Une kinésithérapeute de Handicap International aide une victime de la polio

Fin 2010, le virus de la polimyélite refait son apparition au Congo-Brazzaville. En mars 2011, une équipe de Handicap International partait pour Pointe-Noire afin d'aider les victimes de l'épidémie. Quelques semaines plus tard, le projet tournait à plein régime.

Beaucoup de personnes touchées par le virus de la polio se sont retrouvées paralysées. Handicap International a décidé de réagir rapidement et de renforcer les structures de santé locales. Nous avons proposé une prise en charge en kinésithérapie et en orthopédie aux patients de l'hôpital A. Cisé, de l'hôpital de base Tié-Tié et du centre polio Caritas.Nous avons ainsi permi d'améliorer le niveau de récupération physique des malades et prévenir les formes les plus graves de handicaps. 

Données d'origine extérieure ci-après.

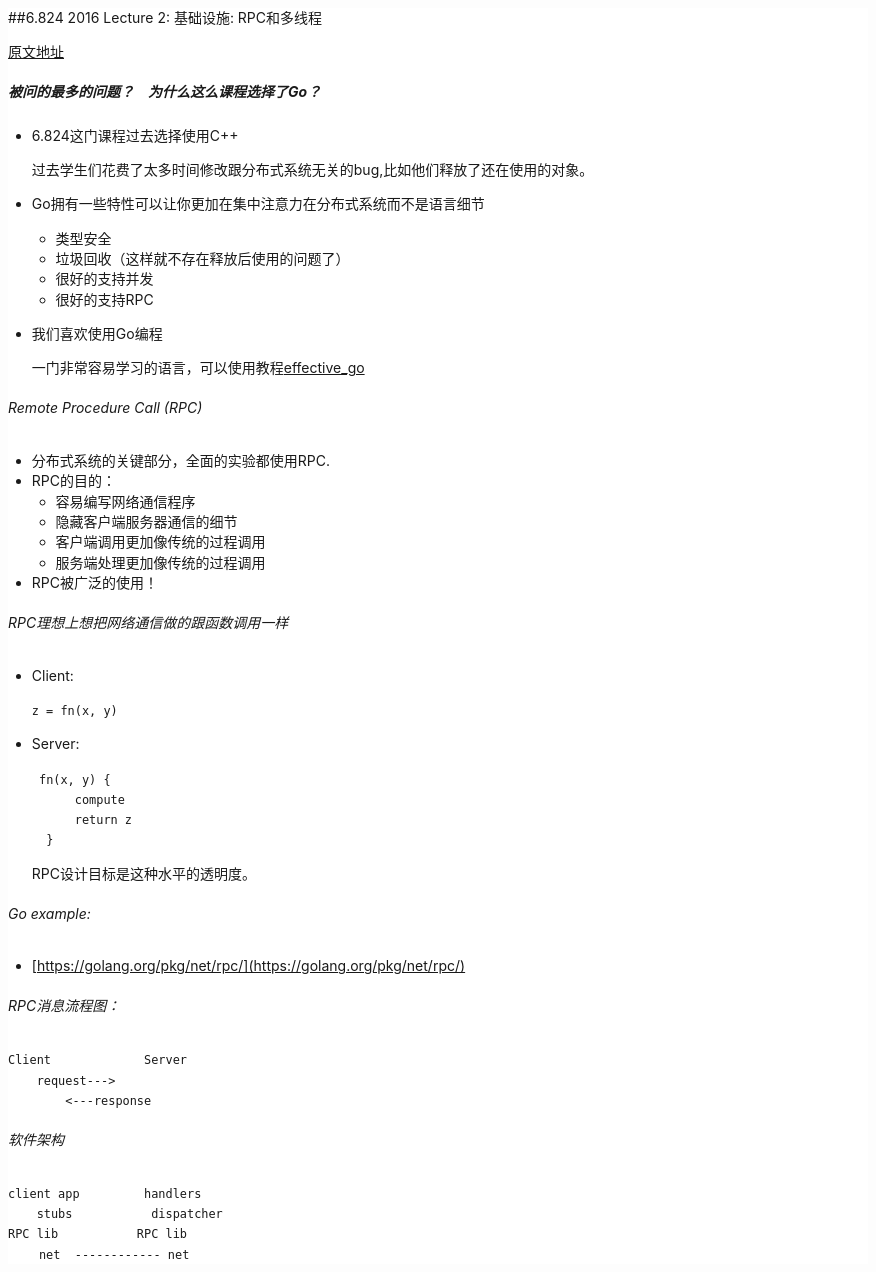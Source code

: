 ##6.824 2016 Lecture 2: 基础设施: RPC和多线程

[原文地址](https://pdos.csail.mit.edu/6.824/notes/l-rpc.txt)

##### 被问的最多的问题？　为什么这么课程选择了Go？
+ 6.824这门课程过去选择使用C++

    过去学生们花费了太多时间修改跟分布式系统无关的bug,比如他们释放了还在使用的对象。

+ Go拥有一些特性可以让你更加在集中注意力在分布式系统而不是语言细节

	+ 类型安全
	+ 垃圾回收（这样就不存在释放后使用的问题了）
	+ 很好的支持并发
	+ 很好的支持RPC


+ 我们喜欢使用Go编程

	一门非常容易学习的语言，可以使用教程[effective_go](https://golang.org/doc/effective_go.html)

###### Remote Procedure Call (RPC)
+ 分布式系统的关键部分，全面的实验都使用RPC.
+ RPC的目的：
	+ 容易编写网络通信程序
	+ 隐藏客户端服务器通信的细节
	+ 客户端调用更加像传统的过程调用
	+ 服务端处理更加像传统的过程调用
+ RPC被广泛的使用！


###### RPC理想上想把网络通信做的跟函数调用一样
+ Client:

  	  z = fn(x, y)

+ Server:

	   fn(x, y) {
      		compute
      		return z
    	}
	RPC设计目标是这种水平的透明度。

###### Go example:
+ [https://golang.org/pkg/net/rpc/](https://golang.org/pkg/net/rpc/)

###### RPC消息流程图：

  	Client             Server
    	request--->
       		<---response

###### 软件架构

	client app         handlers
    	stubs           dispatcher
   	RPC lib           RPC lib
     　　net  ------------ net
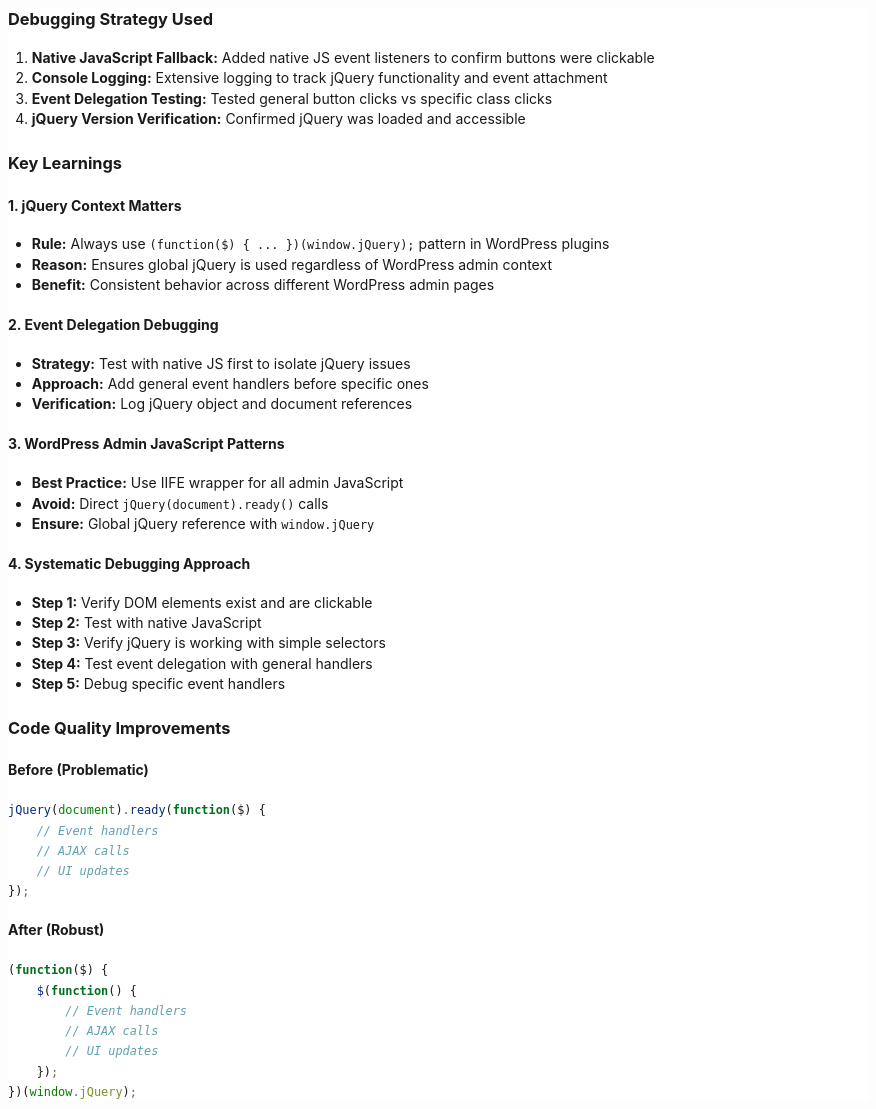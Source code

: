 ### Debugging Strategy Used

1. **Native JavaScript Fallback:** Added native JS event listeners to confirm buttons were clickable
2. **Console Logging:** Extensive logging to track jQuery functionality and event attachment
3. **Event Delegation Testing:** Tested general button clicks vs specific class clicks
4. **jQuery Version Verification:** Confirmed jQuery was loaded and accessible

### Key Learnings

#### 1. jQuery Context Matters
- **Rule:** Always use `(function($) { ... })(window.jQuery);` pattern in WordPress plugins
- **Reason:** Ensures global jQuery is used regardless of WordPress admin context
- **Benefit:** Consistent behavior across different WordPress admin pages

#### 2. Event Delegation Debugging
- **Strategy:** Test with native JS first to isolate jQuery issues
- **Approach:** Add general event handlers before specific ones
- **Verification:** Log jQuery object and document references

#### 3. WordPress Admin JavaScript Patterns
- **Best Practice:** Use IIFE wrapper for all admin JavaScript
- **Avoid:** Direct `jQuery(document).ready()` calls
- **Ensure:** Global jQuery reference with `window.jQuery`

#### 4. Systematic Debugging Approach
- **Step 1:** Verify DOM elements exist and are clickable
- **Step 2:** Test with native JavaScript
- **Step 3:** Verify jQuery is working with simple selectors
- **Step 4:** Test event delegation with general handlers
- **Step 5:** Debug specific event handlers

### Code Quality Improvements

#### Before (Problematic)
```javascript
jQuery(document).ready(function($) {
    // Event handlers
    // AJAX calls
    // UI updates
});
```

#### After (Robust)
```javascript
(function($) {
    $(function() {
        // Event handlers
        // AJAX calls
        // UI updates
    });
})(window.jQuery);
```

Les équipes de Handicap International ont aussi formé des kinésithérapeutes sur place, nous avons distribué des fiches où il était expliqué comment les patients pouvaient réaliser leurs exercices à domicile, nous avons organisé le transport depuis et vers l'hôpital, mis en place une clinique mobile, proposé un soutien psychologique... "Nous sommes allés au-delà de ce que propose un programme d'urgence classique" explique la directrice de programme Marine de Kerros. "Par exemple, nous avons également adapté les maisons des personnes en situation de handicap." 

“Nous avons activement recherché les victimes du virus de la polio. Des spots ont été diffusés en télé et en radio et nous avons aussi cimmuniqué via les journaux" ajoute Marine. Au total, Handicap International a aidé 200 victimes environ. L'une d'entre elles est Delia Babela. Elle a 26 ans et est maman de deux enfants. "Malgré un pronoistic des médecins pas très favorables , j'ai pu récupérer une partie de mes facultés motrices grâce au travail des kinésithérapeute, des orthopédistes et de l'assistante sociale de Handicap International. Maintenant, je peux me lever, vaquer à certaines occupations à l'aide de béquilles. Ce n'était pas possible avant. "

L'équipe est positive quand elle évoque les résultats des mois écoulés : "Avec nos collaborateurs, tous fantastiques, nous avons pu aider plus de personnes que nous l'avions prévu au début" conclut Marine.